He was convicted after a CBS News program aired showing a video of him administering lethal drugs to a 52-year-old man suffering from debilitating amyotrophic lateral sclerosis, or Lou Gehrig’s disease.

By the time of his release from prison, most assisted- suicide advocates had distanced themselves from his views, even though they credited him with raising public awareness on a taboo subject.

In the US, Oregon, Washington and Montana now allow some form of physician-assisted suicide, or what proponents call “death with dignity”.

“Dr Kevorkian himself may not be a good poster boy for the right-to-die movement,” the Pittsburgh Post-Gazette wrote in an editorial after his release.

“But with the first of the 75 million baby boomers now moving into their 60s, the uncomfortable questions Dr Kevorkian raised are not likely to go away. On the contrary, they are apt to be with us more than ever.”
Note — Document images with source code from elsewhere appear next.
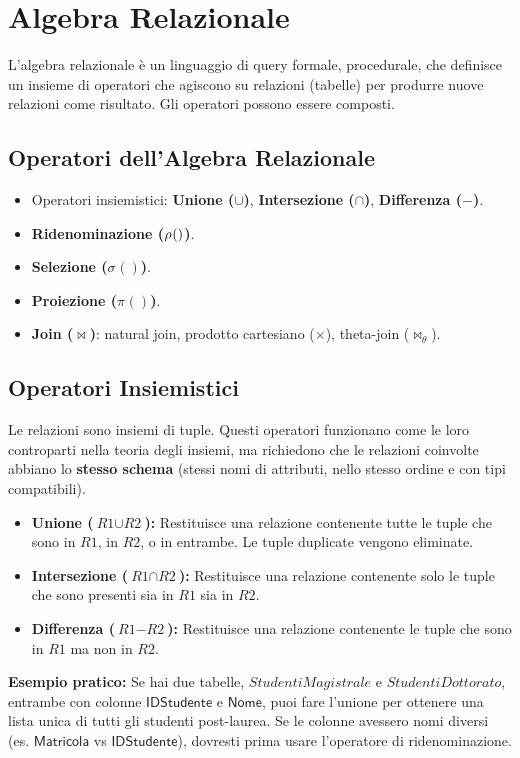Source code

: \documentclass{article}
\newcommand{\Rel}[1]{\textit{#1}} %
\newcommand{\Attr}[1]{\textsf{#1}} %
\newcommand{\myunion}{\cup}
\newcommand{\myintersection}{\cap}
\newcommand{\mydifference}{-}
\newcommand{\myrename}[2]{\rho_{#1}(#2)}
\newcommand{\myselectop}[2]{\sigma_{#1}(#2)}
\newcommand{\myproject}[2]{\pi_{#1}(#2)}
\newcommand{\mycartesian}{\times}
\newcommand{\mynaturaljoin}{\bowtie} %
\begin{document}
	\section{Algebra Relazionale}
	
	L'algebra relazionale è un linguaggio di query formale, procedurale, che definisce un insieme di operatori che agiscono su relazioni (tabelle) per produrre nuove relazioni come risultato. Gli operatori possono essere composti.
	
	\subsection{Operatori dell'Algebra Relazionale}
	\begin{itemize}
		\item Operatori insiemistici: \textbf{Unione ($\myunion$)}, \textbf{Intersezione ($\myintersection$)}, \textbf{Differenza ($\mydifference$)}.
		\item \textbf{Ridenominazione ($\myrename{}$)}.
		\item \textbf{Selezione ($\myselectop{}{}$)}.
		\item \textbf{Proiezione ($\myproject{}{}$)}.
		\item \textbf{Join ($\mynaturaljoin$)}: natural join, prodotto cartesiano ($\mycartesian$), theta-join ($\bowtie_{\theta}$).
	\end{itemize}
	
	\subsection{Operatori Insiemistici}
	Le relazioni sono insiemi di tuple. Questi operatori funzionano come le loro controparti nella teoria degli insiemi, ma richiedono che le relazioni coinvolte abbiano lo \textbf{stesso schema} (stessi nomi di attributi, nello stesso ordine e con tipi compatibili).
	\begin{itemize}
		\item \textbf{Unione ($\Rel{R1} \myunion \Rel{R2}$):} Restituisce una relazione contenente tutte le tuple che sono in $\Rel{R1}$, in $\Rel{R2}$, o in entrambe. Le tuple duplicate vengono eliminate.
		\item \textbf{Intersezione ($\Rel{R1} \myintersection \Rel{R2}$):} Restituisce una relazione contenente solo le tuple che sono presenti sia in $\Rel{R1}$ sia in $\Rel{R2}$.
		\item \textbf{Differenza ($\Rel{R1} \mydifference \Rel{R2}$):} Restituisce una relazione contenente le tuple che sono in $\Rel{R1}$ ma non in $\Rel{R2}$.
	\end{itemize}
	\textbf{Esempio pratico:} Se hai due tabelle, $\Rel{StudentiMagistrale}$ e $\Rel{StudentiDottorato}$, entrambe con colonne $\Attr{IDStudente}$ e $\Attr{Nome}$, puoi fare l'unione per ottenere una lista unica di tutti gli studenti post-laurea. Se le colonne avessero nomi diversi (es. $\Attr{Matricola}$ vs $\Attr{IDStudente}$), dovresti prima usare l'operatore di ridenominazione.
	
\end{document}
Dr Kevorkian also campaigned to persuade government officials to allow vivisection – live operations – of death row prisoners.
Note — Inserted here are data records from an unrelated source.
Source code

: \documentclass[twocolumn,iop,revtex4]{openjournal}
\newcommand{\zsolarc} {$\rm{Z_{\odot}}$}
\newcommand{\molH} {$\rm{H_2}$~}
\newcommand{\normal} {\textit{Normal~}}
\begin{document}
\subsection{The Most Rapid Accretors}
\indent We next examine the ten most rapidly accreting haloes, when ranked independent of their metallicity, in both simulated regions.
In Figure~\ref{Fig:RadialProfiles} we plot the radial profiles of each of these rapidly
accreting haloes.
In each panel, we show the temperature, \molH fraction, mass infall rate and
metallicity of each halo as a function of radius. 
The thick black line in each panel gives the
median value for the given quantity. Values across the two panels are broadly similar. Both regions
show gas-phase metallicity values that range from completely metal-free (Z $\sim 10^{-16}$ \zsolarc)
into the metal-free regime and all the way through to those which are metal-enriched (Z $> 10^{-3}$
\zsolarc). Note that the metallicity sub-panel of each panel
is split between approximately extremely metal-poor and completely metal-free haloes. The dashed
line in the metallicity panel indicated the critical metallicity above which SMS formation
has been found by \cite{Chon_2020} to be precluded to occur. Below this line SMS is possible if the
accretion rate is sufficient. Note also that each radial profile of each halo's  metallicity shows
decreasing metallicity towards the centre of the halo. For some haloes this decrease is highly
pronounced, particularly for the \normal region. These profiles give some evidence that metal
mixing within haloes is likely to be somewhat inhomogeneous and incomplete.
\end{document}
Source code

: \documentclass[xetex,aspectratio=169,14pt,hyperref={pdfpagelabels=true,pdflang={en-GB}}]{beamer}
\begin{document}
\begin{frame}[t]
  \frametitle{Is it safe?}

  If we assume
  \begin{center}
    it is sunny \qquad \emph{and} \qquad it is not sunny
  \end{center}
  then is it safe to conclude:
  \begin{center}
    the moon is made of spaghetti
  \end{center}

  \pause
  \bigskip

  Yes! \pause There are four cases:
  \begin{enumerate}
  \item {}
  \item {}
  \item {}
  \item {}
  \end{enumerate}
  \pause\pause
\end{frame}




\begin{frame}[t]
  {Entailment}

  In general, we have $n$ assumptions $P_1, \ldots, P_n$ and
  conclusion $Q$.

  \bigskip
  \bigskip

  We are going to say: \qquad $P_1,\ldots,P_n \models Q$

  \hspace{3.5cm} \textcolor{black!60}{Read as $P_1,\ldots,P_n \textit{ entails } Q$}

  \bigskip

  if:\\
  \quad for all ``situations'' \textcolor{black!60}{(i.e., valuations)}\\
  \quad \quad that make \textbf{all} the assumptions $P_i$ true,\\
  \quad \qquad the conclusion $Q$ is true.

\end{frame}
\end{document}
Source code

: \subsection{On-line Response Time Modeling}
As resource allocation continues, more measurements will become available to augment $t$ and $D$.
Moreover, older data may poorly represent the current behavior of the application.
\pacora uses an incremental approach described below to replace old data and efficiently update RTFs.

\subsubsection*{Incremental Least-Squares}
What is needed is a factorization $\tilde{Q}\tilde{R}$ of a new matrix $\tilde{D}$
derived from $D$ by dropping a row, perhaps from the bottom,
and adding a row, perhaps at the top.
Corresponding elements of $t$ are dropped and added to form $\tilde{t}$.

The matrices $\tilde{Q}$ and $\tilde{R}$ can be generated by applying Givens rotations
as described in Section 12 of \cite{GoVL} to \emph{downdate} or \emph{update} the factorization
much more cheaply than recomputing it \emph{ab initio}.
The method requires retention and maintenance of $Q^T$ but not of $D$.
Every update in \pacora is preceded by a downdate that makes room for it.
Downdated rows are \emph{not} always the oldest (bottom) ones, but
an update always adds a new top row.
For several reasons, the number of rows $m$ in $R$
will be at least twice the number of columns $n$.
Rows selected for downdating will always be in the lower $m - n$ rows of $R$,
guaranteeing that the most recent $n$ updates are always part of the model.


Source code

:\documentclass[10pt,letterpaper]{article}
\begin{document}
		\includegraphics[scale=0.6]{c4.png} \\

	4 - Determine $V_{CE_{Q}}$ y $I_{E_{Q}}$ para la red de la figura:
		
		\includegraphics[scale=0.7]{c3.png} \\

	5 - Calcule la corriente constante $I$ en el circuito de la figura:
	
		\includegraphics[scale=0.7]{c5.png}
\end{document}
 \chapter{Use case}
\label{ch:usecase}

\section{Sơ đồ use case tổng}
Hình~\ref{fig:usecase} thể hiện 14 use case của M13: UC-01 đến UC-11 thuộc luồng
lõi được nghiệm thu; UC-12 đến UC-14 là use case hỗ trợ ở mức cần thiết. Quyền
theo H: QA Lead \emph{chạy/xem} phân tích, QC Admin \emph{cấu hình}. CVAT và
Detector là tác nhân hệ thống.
His plan was to anaesthetise the inmates, and then cut them open for testing, transplants and organ harvesting before killing them with a lethal injection.

He brushed aside comparisons to the experiments conducted by Nazi concentration camp doctors.

“Those medical crimes apparently were such a horrendous discovery for the civilised world that, regrettably, they seem to have blunted reason and common sense with regard to the rational assessment of the use of condemned human subjects for research, he wrote.

The Armenian-American doctor did not leave the public eye after his release from prison in 2007, giving occasional lectures and in 2008 running for Congress unsuccessfully.

An HBO documentary on his life Kevorkian and a movie You Don’t Know Jack starring Al Pacino brought him back into the news last year.

In a June 2010 interview with Reuters Television, he said he was afraid of death as much as anyone else and said the world had a hypocritical attitude towards voluntary euthanasia, or assisted suicide.

“Now we’ve avoided death because we don’t like death. Religion says that’s a big enemy, leave it alone. But we went beyond birth, into conception. Now we’re dabbling in that,” he said.

“If we can aid people into coming into the world, why can’t we aid them in exiting the world?”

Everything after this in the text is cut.